Terminal privado de R$ 3 bilhões poderá movimentar grãos, fertilizantes, combustíveis líquidos e GLP; obras seguem previstas para 2027.
Itapoá deu mais um passo importante para ampliar sua estrutura portuária. O Instituto do Meio Ambiente de Santa Catarina (IMA) concedeu a Licença Ambiental Prévia (LAP) para o projeto do Terminal de Uso Privado (TUP) da Coamo Agroindustrial Cooperativa, previsto para o bairro Bahamas I, em Itapoá.
A licença representa um avanço significativo no processo de implantação do empreendimento, que tem investimento estimado em R$ 3 bilhões e pretende criar uma nova estrutura portuária voltada principalmente ao atendimento da cadeia do agronegócio.
O projeto prevê a movimentação de granéis sólidos vegetais, fertilizantes, combustíveis líquidos e GLP (gás liquefeito de petróleo).
A capacidade estimada para o terminal chega a 10,9 milhões de toneladas por ano quando estiver em plena operação.
Um novo terminal para Itapoá
A proposta da Coamo prevê uma estrutura multipropósito, permitindo operações de exportação e importação.
A principal vocação será o escoamento de grãos, especialmente a produção agrícola ligada à cooperativa. No sentido inverso, o terminal deverá receber fertilizantes utilizados no agronegócio, além de combustíveis líquidos e GLP.

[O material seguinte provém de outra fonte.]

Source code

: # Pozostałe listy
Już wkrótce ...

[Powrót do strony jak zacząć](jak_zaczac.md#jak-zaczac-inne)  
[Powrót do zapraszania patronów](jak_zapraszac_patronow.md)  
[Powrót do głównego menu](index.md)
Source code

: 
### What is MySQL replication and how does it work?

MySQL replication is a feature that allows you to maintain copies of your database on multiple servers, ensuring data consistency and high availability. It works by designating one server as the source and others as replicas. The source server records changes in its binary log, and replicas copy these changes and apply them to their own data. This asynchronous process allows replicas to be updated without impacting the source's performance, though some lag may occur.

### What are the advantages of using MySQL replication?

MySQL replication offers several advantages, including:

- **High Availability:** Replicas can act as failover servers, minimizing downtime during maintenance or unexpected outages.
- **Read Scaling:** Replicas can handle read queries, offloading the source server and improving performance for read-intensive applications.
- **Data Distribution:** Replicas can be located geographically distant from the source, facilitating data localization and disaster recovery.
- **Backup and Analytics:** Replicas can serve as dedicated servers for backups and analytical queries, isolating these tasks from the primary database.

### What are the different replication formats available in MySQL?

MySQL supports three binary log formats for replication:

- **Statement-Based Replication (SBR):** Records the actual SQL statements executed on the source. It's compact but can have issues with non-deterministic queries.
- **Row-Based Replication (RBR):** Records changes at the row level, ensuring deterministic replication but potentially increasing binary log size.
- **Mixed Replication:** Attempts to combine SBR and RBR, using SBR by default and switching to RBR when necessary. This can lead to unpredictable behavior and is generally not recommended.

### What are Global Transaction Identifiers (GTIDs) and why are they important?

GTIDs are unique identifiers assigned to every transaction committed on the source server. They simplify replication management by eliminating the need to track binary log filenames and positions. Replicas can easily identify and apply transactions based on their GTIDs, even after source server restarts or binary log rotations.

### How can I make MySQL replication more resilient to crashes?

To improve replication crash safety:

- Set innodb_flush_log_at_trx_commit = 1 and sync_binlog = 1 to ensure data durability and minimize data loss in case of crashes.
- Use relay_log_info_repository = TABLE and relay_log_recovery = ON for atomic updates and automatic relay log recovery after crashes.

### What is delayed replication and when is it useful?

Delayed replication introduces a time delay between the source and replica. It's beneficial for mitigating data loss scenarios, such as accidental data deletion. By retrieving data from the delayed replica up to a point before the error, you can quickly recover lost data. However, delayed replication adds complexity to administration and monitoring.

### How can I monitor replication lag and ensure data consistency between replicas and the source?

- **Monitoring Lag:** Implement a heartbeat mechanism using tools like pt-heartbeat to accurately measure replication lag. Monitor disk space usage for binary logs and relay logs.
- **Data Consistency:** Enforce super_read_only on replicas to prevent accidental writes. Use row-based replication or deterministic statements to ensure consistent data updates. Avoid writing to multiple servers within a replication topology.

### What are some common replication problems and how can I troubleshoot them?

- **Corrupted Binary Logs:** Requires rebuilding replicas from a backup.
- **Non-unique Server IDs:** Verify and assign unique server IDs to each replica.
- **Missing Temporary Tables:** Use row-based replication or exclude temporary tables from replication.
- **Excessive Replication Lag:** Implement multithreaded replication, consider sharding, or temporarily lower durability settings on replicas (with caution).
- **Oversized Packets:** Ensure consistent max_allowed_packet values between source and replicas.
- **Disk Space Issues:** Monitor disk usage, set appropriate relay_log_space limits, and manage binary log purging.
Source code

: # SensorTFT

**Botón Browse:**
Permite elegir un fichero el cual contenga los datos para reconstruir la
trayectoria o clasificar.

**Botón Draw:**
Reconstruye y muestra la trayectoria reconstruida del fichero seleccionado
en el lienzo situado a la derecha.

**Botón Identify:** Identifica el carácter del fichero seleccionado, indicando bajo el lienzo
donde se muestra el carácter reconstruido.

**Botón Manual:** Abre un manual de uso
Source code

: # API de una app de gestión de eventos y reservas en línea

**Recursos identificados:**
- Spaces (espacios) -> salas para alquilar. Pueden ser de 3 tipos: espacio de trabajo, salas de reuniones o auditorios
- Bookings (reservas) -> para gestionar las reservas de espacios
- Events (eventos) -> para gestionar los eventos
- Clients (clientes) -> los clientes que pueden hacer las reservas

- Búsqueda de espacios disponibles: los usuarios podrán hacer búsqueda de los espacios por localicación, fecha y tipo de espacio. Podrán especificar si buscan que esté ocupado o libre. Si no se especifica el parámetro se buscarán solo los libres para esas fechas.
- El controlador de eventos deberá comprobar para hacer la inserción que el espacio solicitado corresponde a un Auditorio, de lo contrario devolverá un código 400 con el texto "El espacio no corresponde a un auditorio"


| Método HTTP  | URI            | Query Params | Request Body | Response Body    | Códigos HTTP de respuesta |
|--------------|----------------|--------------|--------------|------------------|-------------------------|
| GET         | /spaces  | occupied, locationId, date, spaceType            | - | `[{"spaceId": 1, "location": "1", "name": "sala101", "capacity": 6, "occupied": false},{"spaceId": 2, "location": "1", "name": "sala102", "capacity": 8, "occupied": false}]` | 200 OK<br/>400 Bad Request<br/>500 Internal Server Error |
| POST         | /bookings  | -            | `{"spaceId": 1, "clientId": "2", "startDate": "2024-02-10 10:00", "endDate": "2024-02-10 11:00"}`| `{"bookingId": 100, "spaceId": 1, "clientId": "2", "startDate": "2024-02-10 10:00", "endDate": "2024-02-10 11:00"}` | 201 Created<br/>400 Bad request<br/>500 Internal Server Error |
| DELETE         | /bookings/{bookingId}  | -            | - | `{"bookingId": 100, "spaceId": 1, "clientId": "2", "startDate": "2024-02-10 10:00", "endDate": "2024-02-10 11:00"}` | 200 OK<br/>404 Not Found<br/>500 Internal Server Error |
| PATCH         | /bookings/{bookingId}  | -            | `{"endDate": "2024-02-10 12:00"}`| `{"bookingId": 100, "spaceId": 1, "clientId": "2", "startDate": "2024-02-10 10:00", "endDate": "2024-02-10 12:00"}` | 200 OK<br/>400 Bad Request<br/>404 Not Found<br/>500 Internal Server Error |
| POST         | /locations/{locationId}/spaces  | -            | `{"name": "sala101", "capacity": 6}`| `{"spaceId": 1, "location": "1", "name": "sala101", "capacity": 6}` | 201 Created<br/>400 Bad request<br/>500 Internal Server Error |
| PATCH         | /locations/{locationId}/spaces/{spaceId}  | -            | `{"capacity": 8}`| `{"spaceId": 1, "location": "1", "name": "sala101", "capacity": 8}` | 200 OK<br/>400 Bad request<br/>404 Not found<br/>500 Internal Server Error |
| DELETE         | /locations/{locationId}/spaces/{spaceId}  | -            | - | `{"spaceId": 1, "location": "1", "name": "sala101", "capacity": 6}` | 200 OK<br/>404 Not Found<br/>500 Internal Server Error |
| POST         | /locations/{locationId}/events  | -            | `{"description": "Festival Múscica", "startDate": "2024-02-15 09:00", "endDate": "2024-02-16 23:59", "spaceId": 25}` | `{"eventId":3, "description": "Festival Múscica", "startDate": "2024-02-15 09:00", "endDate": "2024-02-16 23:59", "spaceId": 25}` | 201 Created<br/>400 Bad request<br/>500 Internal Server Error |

O projeto também prevê sistemas fechados para o transporte e movimentação dos granéis, com equipamentos destinados ao controle da emissão de particulados.
Entre as medidas ambientais apresentadas está ainda a implantação de uma barreira vegetal no entorno do empreendimento.
Licença prévia não significa início das obras
Apesar de representar um importante avanço, a concessão da Licença Ambiental Prévia não significa que as obras estejam autorizadas a começar imediatamente.
A LAP é uma etapa do processo de licenciamento ambiental e estabelece a viabilidade ambiental do empreendimento nessa fase de planejamento, além de condicionantes que deverão ser observadas nas etapas seguintes.
Para a implantação física do terminal, ainda serão necessárias as autorizações e licenças correspondentes às próximas fases do processo.
A previsão apresentada pela Coamo continua sendo de iniciar as obras em 2027, com expectativa de entrada em operação por volta de 2030, dependendo do avanço das demais etapas ambientais e regulatórias.
Projeto já vinha avançando
O licenciamento ambiental do TUP Coamo vem sendo acompanhado há anos. Em 2025, o IMA publicou o edital de publicidade do Relatório de Impacto Ambiental (RIMA), abrindo prazo para manifestações da população.
Em dezembro daquele ano, uma audiência pública realizada em Itapoá apresentou o Estudo de Impacto Ambiental e revelou também preocupações de moradores e representantes locais relacionadas aos possíveis impactos sobre pesca, turismo, comércio e qualidade de vida.
Paralelamente ao processo ambiental, o empreendimento também avançou na esfera federal. Em julho de 2026, a Agência Nacional de Transportes Aquaviários (Antaq) havia habilitado o projeto para uma nova etapa de análise.
Itapoá amplia sua vocação portuária
Se todas as etapas forem concluídas e o empreendimento sair do papel, Itapoá passará a contar com uma estrutura portuária de perfil diferente do atual terminal especializado em contêineres.
O novo TUP poderá transformar o município também em um importante corredor para granéis agrícolas e outras cargas estratégicas, conectando a produção do agronegócio ao transporte marítimo.
Para Itapoá, a chegada de um empreendimento dessa dimensão representa ainda a possibilidade de novos investimentos, empregos e movimentação econômica, ao mesmo tempo em que aumenta a necessidade de planejamento da infraestrutura urbana, logística e ambiental do município.
Com a Licença Ambiental Prévia concedida, o projeto da Coamo entra agora em uma nova fase.
O sinal verde ambiental foi dado para que o empreendimento avance — mas o caminho até o início das obras ainda passa pelas próximas etapas do licenciamento.